● **Task to complete**
When you reach the line containing "# assets/img", begin copying, and keep copying each line exactly until the listing ends.

● **Given data**
┄┄┄┄┄┄
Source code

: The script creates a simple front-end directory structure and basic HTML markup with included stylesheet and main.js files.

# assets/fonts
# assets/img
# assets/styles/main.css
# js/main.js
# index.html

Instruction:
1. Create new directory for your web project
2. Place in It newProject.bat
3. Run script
┄┄┄┄┄┄
● **Reply to the task**
# assets/img
# assets/styles/main.css
# js/main.js
# index.html

Instruction:
1. Create new directory for your web project
2. Place in It newProject.bat
3. Run script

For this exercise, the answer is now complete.